== Exercise instructions ==
In the material below, find each line holding the string "that" and copy it.

[[ Information provided, beginning ]]

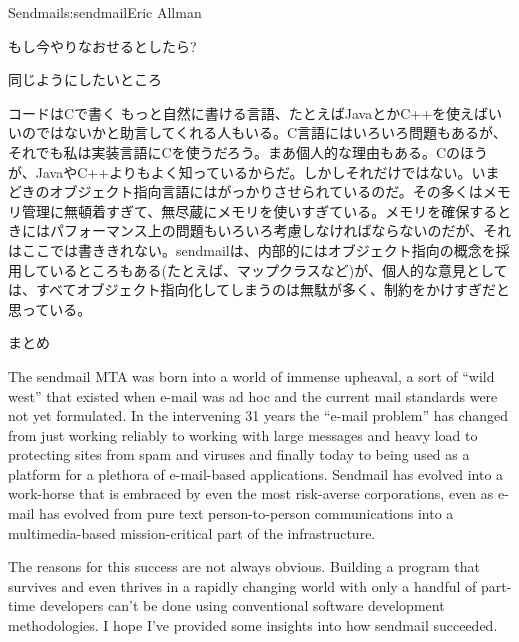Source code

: \begin{aosachapter}{Sendmail}{s:sendmail}{Eric Allman}
\begin{aosasect1}{もし今やりなおせるとしたら?}
\begin{aosasect2}{同じようにしたいところ}
\begin{aosasect3}{コードはCで書く}
もっと自然に書ける言語、たとえばJavaとかC++を使えばいいのではないかと助言してくれる人もいる。C言語にはいろいろ問題もあるが、それでも私は実装言語にCを使うだろう。まあ個人的な理由もある。Cのほうが、JavaやC++よりもよく知っているからだ。しかしそれだけではない。いまどきのオブジェクト指向言語にはがっかりさせられているのだ。その多くはメモリ管理に無頓着すぎて、無尽蔵にメモリを使いすぎている。メモリを確保するときにはパフォーマンス上の問題もいろいろ考慮しなければならないのだが、それはここでは書ききれない。sendmailは、内部的にはオブジェクト指向の概念を採用しているところもある(たとえば、マップクラスなど)が、個人的な意見としては、すべてオブジェクト指向化してしまうのは無駄が多く、制約をかけすぎだと思っている。

\end{aosasect3}

\end{aosasect2}

\end{aosasect1}

\begin{aosasect1}{まとめ}

The sendmail MTA was born into a world of immense upheaval, a sort of
``wild west'' that existed when e-mail was ad hoc and the current mail
standards were not yet formulated.  In the intervening 31 years the
``e-mail problem'' has changed from just working reliably to working
with large messages and heavy load to protecting sites from spam and
viruses and finally today to being used as a platform for a plethora
of e-mail-based applications.  Sendmail has evolved into a work-horse
that is embraced by even the most risk-averse corporations, even as
e-mail has evolved from pure text person-to-person communications into
a multimedia-based mission-critical part of the infrastructure.

The reasons for this success are not always obvious.  Building a
program that survives and even thrives in a rapidly changing world
with only a handful of part-time developers can't be done using
conventional software development methodologies.  I hope I've provided
some insights into how sendmail succeeded.

\end{aosasect1}

\end{aosachapter}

[[ Information provided, end ]]

== Answer area ==
``wild west'' that existed when e-mail was ad hoc and the current mail
that is embraced by even the most risk-averse corporations, even as
program that survives and even thrives in a rapidly changing world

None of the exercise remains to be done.